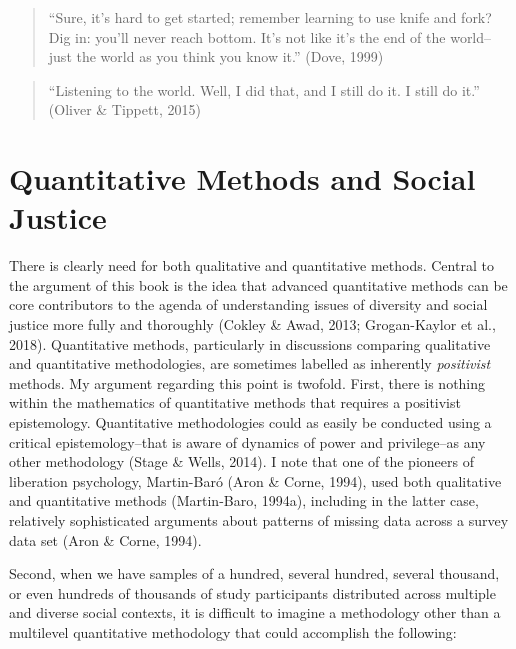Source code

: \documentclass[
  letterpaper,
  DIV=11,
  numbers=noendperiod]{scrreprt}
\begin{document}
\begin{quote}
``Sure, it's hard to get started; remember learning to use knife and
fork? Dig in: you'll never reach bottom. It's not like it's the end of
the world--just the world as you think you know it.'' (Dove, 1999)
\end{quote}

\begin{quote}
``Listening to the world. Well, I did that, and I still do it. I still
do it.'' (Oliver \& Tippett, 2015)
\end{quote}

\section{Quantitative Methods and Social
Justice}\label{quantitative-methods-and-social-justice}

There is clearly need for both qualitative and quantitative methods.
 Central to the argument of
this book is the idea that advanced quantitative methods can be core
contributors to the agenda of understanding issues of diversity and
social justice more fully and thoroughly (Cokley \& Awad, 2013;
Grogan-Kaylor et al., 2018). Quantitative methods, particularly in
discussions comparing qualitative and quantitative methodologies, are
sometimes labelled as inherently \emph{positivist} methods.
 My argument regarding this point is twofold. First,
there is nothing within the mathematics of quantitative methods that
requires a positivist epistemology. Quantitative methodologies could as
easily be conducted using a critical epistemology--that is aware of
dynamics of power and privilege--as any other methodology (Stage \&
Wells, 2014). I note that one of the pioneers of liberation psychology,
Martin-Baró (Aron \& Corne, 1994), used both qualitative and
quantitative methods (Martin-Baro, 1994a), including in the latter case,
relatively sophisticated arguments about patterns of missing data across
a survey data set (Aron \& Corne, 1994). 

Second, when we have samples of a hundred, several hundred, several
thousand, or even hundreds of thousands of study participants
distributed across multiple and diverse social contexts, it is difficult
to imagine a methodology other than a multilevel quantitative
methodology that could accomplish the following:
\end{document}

▸ **TASK BRIEF**
Reproduce every record word for word. The copy must contain no pictures.

▸ **FINISHED TASK**
Source code

: \documentclass[
  letterpaper,
  DIV=11,
  numbers=noendperiod]{scrreprt}
\begin{document}
\begin{quote}
``Sure, it's hard to get started; remember learning to use knife and
fork? Dig in: you'll never reach bottom. It's not like it's the end of
the world--just the world as you think you know it.'' (Dove, 1999)
\end{quote}

\begin{quote}
``Listening to the world. Well, I did that, and I still do it. I still
do it.'' (Oliver \& Tippett, 2015)
\end{quote}

\section{Quantitative Methods and Social
Justice}\label{quantitative-methods-and-social-justice}

There is clearly need for both qualitative and quantitative methods.
 Central to the argument of
this book is the idea that advanced quantitative methods can be core
contributors to the agenda of understanding issues of diversity and
social justice more fully and thoroughly (Cokley \& Awad, 2013;
Grogan-Kaylor et al., 2018). Quantitative methods, particularly in
discussions comparing qualitative and quantitative methodologies, are
sometimes labelled as inherently \emph{positivist} methods.
 My argument regarding this point is twofold. First,
there is nothing within the mathematics of quantitative methods that
requires a positivist epistemology. Quantitative methodologies could as
easily be conducted using a critical epistemology--that is aware of
dynamics of power and privilege--as any other methodology (Stage \&
Wells, 2014). I note that one of the pioneers of liberation psychology,
Martin-Baró (Aron \& Corne, 1994), used both qualitative and
quantitative methods (Martin-Baro, 1994a), including in the latter case,
relatively sophisticated arguments about patterns of missing data across
a survey data set (Aron \& Corne, 1994). 

Second, when we have samples of a hundred, several hundred, several
thousand, or even hundreds of thousands of study participants
distributed across multiple and diverse social contexts, it is difficult
to imagine a methodology other than a multilevel quantitative
methodology that could accomplish the following:
\end{document}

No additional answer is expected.